Comme je l’ai mentionné dans mon introduction, Divinity II offre de nombreuses possibilités très alléchantes qui piqueront sans aucun doute votre curiosité. Néanmoins, à la base, vous devez savoir qu’il s’agit d’un hack ‘n slash dans la plus pure tradition du genre. Les combats sont donc en temps réel de sorte que vous éliminerez gobelins, morts-vivants, squelettes, bandits et même de pauvres petits lapins (!) en appuyant sur le bouton X ou encore en utilisant vos techniques spéciales à l’aide des autres boutons de votre manette. Les habiletés sont également classiques, ce qui signifie que vous retrouverez des aptitudes souvent présentées au sein d’autres jeux pour votre personnage, que ce soit des sorts, des techniques de combat, du crochetage, etc. Toutefois, il est à noter que bien que vous devrez choisir une classe de personnage en début de partie (guerrier, chasseur ou mage), vous aurez accès aux compétences de toutes les classes durant votre aventure. Un peu comme dans Dungeon Siege, si vous désirez concevoir un guerrier-mage avec quelques habiletés de chasseur, vous pourrez le faire, le jeu ne vous limitant aucunement aux aptitudes de la classe de départ que vous aurez sélectionnée.

3 Scénario

La base de Divinity II est donc on ne peut plus classique. Cependant, quelques dimensions du jeu confèrent des possibilités plutôt uniques à celui-ci, en commençant par une technique qui vous permettra de lire les pensées de ceux avec qui vous engagerez la conversation. Effectivement, en sacrifiant un nombre X d’expérience, vous pourrez lire les pensées de quiconque voudra bien vous parler au-delà d’un simple salut.

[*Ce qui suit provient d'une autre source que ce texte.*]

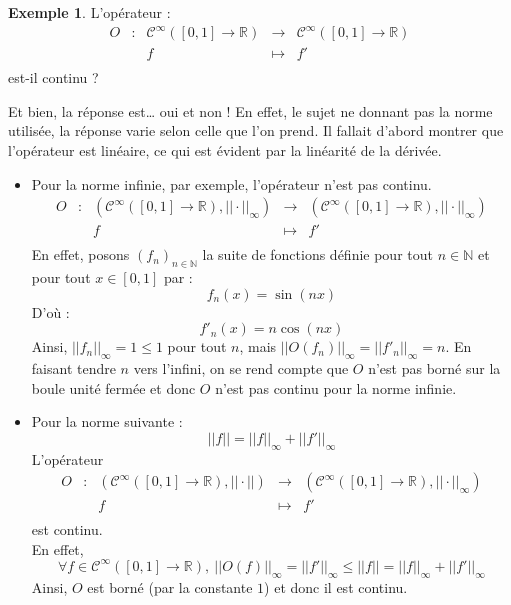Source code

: \documentclass[a4paper,11pt]{article}
\theoremstyle{plain}
\theoremstyle{definition}
\newtheorem*{expl}{Exemple}
\begin{document}
\begin{expl}
L'opérateur :
\[\begin{array}{ccccc}
O & : & \mathcal{C}^{\infty}\left([0,1] \to \mathbb{R}\right) &\longrightarrow  & \mathcal{C}^{\infty}\left([0,1] \to \mathbb{R}\right)\\
	& & f &\longmapsto& f'\\
\end{array}\] est-il continu ?
\end{expl}
Et bien, la réponse est… oui et non !
En effet, le sujet ne donnant pas la norme utilisée, la réponse varie selon celle que l'on prend.
Il fallait d'abord montrer que l'opérateur est linéaire, ce qui est évident par la linéarité de la dérivée.
\begin{itemize}
\item Pour la norme infinie, par exemple, l'opérateur n'est pas continu.
\[\begin{array}{ccccc}
O & : & \left(\mathcal{C}^{\infty}\left([0,1] \to \mathbb{R}\right), ||\cdot||_{\infty}\right) &\longrightarrow  & \left(\mathcal{C}^{\infty}\left([0,1] \to \mathbb{R}\right), ||\cdot||_{\infty}\right)\\
	& & f &\longmapsto& f'\\
\end{array}\] 
En effet, posons $(f_n)_{n \in \mathbb{N}}$ la suite de fonctions définie pour tout $n \in \mathbb{N}$ et pour tout $x \in [0,1]$ par :
\[
	f_{n}(x) = \sin(nx)
\]
D'où :
\[
	f'_{n}(x) = n\cos(nx)
\]
Ainsi, $||f_{n}||_{\infty} = 1 \leq 1$ pour tout $n$, mais $||O(f_{n})||_{\infty} = ||f'_{n}||_{\infty} = n$.
En faisant tendre $n$ vers l'infini, on se rend compte que $O$ n'est pas borné sur la boule unité fermée et donc $O$ n'est pas continu pour la norme infinie.
\item Pour la norme suivante :
\[
	||f|| = ||f||_{\infty} + ||f'||_{\infty}
\]
L'opérateur 
\[\begin{array}{ccccc}
O & : & \left(\mathcal{C}^{\infty}\left([0,1] \to \mathbb{R}\right), ||\cdot||\right) &\longrightarrow  & \left(\mathcal{C}^{\infty}\left([0,1] \to \mathbb{R}\right), ||\cdot||_{\infty}\right)\\
	& & f &\longmapsto& f'\\
\end{array}\] 
est continu.\\
En effet, 
\[
\forall f \in \mathcal{C}^{\infty}\left([0,1] \to \mathbb{R}\right), \ ||O(f)||_{\infty} = ||f'||_{\infty} \leq ||f|| = ||f||_{\infty} + ||f'||_{\infty}
\]
Ainsi, $O$ est borné (par la constante $1$) et donc il est continu.
\end{itemize}
\end{document}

Cette technique est très intéressante puisqu’elle permet parfois d’en apprendre davantage sur certains personnages, voire même d’obtenir certaines quêtes supplémentaires. Par exemple, les pensées d’une paysanne vous indiqueront qu’elle a oublié sa bourse à l’église tandis que celles d’un marchand pourraient vous servir à le manipuler afin qu’il diminue ses prix. Néanmoins, il est difficile de déterminer quelles pensées des paysans sont réellement utiles de sorte que vous devez vous attendre à sacrifier beaucoup d’expérience et à faire progresser votre personnage moins rapidement. C’est dommage, mais j’ai lu beaucoup de pensées totalement inutiles qui m’ont coûté plusieurs points d’expérience simplement parce que je ne savais pas si elles seraient d’un quelconque intérêt. Qui plus est, il est souvent possible d’obtenir les mêmes informations qu’une pensée d’un individu en remplissant une quête secondaire. Lire dans les pensées est donc utile, mais est à utiliser avec modération.

4 astuces jeu

D’autres aspects m’ont aussi plu au sein de Divinity II. Ainsi, vous aurez l’occasion de concocter vos potions à l’aide d’éléments et d’herbes que vous trouverez sur votre route et même, tenez-vous bien, de vous transformer en dragon ! Effectivement, le jeu vous donnera la possibilité de vous transformer en une bête ailée à un certain moment, ajoutant de ce fait une nouvelle dimension fort intéressante au jeu. Une fois en dragon, vous pourrez toujours combattre en temps réel dans un style très intéressant proposant plus d’action qu’à pieds. Voler et éradiquer des ennemis tant dans les airs que sur le sol, notamment en crachant du feu, est grisant et très divertissant, apportant une touche de fraîcheur à la série Divinity.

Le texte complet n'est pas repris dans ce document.